白夜なのか。
白々とした層のさらに上空に留まる夜の帳。遥かに、星屑は凍えるように瞬く。
まだ、降りてこない。
地上には、イルミネーションに交わるイリュージョン、音が溢れている。ここもやがては雪深い晦に埋もれて、いつかすべては嘘のように静けさに包まれる。
このときを駆ける人よ。幾億かの想いを運ぶ一夜、それを気まぐれに照らす月よ。奇跡を待ち、祈り、灯りを絶やさぬ営みよ。

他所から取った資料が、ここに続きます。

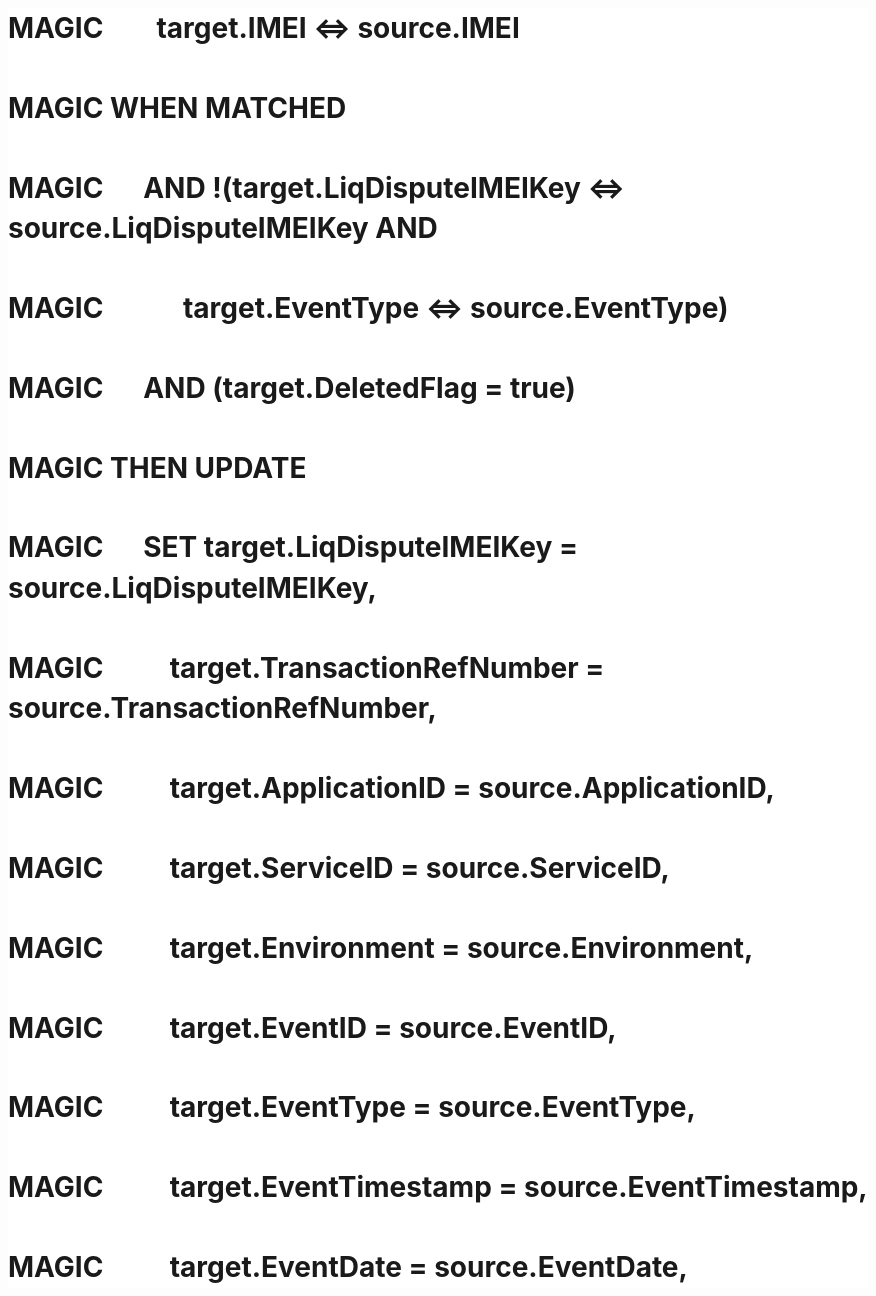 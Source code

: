 # MAGIC        target.IMEI <=> source.IMEI

# MAGIC WHEN MATCHED

# MAGIC      AND !(target.LiqDisputeIMEIKey <=> source.LiqDisputeIMEIKey AND

# MAGIC            target.EventType <=> source.EventType)

# MAGIC      AND (target.DeletedFlag = true)

# MAGIC THEN UPDATE

# MAGIC      SET target.LiqDisputeIMEIKey = source.LiqDisputeIMEIKey,

# MAGIC          target.TransactionRefNumber = source.TransactionRefNumber,

# MAGIC          target.ApplicationID = source.ApplicationID,

# MAGIC          target.ServiceID = source.ServiceID,

# MAGIC          target.Environment = source.Environment,

# MAGIC          target.EventID = source.EventID,

# MAGIC          target.EventType = source.EventType,

# MAGIC          target.EventTimestamp = source.EventTimestamp,

# MAGIC          target.EventDate = source.EventDate,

吹雪くことない密やかな深夜、煌煌と照らされたあまりにシルエットしか見えない運び人。でも、軽やかに笑いながら、信じて穏やかに眠る夢枕に、そっと幸せをもたらすという。
ささやかなことでも。
雲は流れず、雪は舞い降りない。待つ耳に届くのは、不思議の鈴の音。青白い澄んだ空気の中、夜通し駆ける音も、朝になればいつもの喧噪に消されて。心の中には、裏切らない魔法が宿っている、そんな平常とは少し違う目覚め。その朝のダイヤモンドダストは、幸せを運んだ人がそこを駆け抜けた証。
握る手には、小さくとも温かな思いやりが届いている、そんなワンシーン。